## WHAT TO PRODUCE
Which lines of the material hold the word "compte"? Copy each one.
******
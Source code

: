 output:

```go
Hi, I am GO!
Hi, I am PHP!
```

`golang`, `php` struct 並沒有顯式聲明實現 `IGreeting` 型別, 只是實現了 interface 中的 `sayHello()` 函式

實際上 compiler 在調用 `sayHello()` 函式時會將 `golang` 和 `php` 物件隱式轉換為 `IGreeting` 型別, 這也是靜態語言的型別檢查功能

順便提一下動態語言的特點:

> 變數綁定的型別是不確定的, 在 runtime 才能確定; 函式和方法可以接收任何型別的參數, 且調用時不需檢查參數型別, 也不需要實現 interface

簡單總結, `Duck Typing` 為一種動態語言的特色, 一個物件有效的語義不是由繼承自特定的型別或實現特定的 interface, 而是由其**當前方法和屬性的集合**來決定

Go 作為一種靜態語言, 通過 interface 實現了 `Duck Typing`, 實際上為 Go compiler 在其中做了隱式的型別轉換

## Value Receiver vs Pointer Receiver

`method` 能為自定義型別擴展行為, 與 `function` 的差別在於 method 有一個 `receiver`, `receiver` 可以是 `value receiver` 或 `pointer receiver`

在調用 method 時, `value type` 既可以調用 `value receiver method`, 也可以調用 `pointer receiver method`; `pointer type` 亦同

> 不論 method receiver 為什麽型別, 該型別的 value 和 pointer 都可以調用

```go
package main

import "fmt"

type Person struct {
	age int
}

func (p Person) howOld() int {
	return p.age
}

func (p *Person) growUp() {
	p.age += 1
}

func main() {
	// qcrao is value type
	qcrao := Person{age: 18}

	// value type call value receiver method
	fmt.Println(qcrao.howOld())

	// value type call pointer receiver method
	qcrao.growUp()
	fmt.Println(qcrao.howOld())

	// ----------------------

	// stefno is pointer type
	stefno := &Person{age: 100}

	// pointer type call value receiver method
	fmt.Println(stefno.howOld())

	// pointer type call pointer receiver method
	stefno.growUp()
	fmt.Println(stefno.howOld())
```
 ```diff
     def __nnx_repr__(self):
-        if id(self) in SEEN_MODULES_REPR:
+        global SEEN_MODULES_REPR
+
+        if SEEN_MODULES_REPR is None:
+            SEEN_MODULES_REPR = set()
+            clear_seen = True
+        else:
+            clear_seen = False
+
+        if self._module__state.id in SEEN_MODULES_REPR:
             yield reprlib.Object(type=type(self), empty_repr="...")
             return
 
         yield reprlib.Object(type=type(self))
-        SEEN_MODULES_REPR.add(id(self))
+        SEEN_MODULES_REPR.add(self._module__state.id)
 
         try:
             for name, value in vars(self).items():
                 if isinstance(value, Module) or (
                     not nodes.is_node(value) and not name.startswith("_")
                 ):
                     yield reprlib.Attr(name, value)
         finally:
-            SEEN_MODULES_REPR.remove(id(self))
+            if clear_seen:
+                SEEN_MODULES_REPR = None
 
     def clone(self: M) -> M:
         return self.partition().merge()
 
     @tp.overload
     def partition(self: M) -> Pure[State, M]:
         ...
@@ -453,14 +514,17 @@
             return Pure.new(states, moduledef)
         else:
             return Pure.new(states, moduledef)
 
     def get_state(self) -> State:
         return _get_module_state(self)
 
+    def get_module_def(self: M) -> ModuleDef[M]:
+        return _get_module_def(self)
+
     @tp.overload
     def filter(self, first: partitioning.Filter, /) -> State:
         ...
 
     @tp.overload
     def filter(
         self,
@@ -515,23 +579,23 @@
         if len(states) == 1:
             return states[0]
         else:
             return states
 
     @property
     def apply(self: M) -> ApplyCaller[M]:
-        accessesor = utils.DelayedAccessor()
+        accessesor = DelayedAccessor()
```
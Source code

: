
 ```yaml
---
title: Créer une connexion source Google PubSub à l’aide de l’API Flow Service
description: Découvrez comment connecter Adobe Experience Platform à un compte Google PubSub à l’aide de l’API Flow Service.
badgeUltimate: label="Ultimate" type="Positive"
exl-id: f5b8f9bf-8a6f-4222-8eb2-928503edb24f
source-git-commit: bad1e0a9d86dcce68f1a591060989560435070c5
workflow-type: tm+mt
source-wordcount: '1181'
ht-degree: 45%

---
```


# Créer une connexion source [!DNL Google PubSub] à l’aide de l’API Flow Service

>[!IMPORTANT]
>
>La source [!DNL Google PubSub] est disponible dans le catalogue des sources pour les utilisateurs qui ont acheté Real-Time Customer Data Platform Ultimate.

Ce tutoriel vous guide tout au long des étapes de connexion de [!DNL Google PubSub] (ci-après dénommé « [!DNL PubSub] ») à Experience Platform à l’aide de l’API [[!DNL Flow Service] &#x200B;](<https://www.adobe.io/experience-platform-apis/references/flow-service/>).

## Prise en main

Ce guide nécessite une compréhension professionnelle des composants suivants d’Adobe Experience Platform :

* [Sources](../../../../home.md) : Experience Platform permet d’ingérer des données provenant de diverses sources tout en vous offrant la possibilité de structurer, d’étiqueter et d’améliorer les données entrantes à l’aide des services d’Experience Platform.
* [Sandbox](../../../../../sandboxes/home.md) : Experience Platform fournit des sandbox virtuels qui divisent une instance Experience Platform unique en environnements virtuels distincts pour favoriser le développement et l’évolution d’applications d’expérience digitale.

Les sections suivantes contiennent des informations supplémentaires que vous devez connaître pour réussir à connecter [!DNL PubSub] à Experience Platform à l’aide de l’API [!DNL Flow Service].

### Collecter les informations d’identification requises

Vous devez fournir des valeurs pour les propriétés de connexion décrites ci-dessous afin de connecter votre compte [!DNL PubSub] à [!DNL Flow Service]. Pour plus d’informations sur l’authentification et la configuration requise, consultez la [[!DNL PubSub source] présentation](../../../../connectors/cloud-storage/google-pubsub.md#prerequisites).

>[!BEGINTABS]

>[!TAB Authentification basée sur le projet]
******
## TASK RESPONSE
description: Découvrez comment connecter Adobe Experience Platform à un compte Google PubSub à l’aide de l’API Flow Service.
Vous devez fournir des valeurs pour les propriétés de connexion décrites ci-dessous afin de connecter votre compte [!DNL PubSub] à [!DNL Flow Service]. Pour plus d’informations sur l’authentification et la configuration requise, consultez la [[!DNL PubSub source] présentation](../../../../connectors/cloud-storage/google-pubsub.md#prerequisites).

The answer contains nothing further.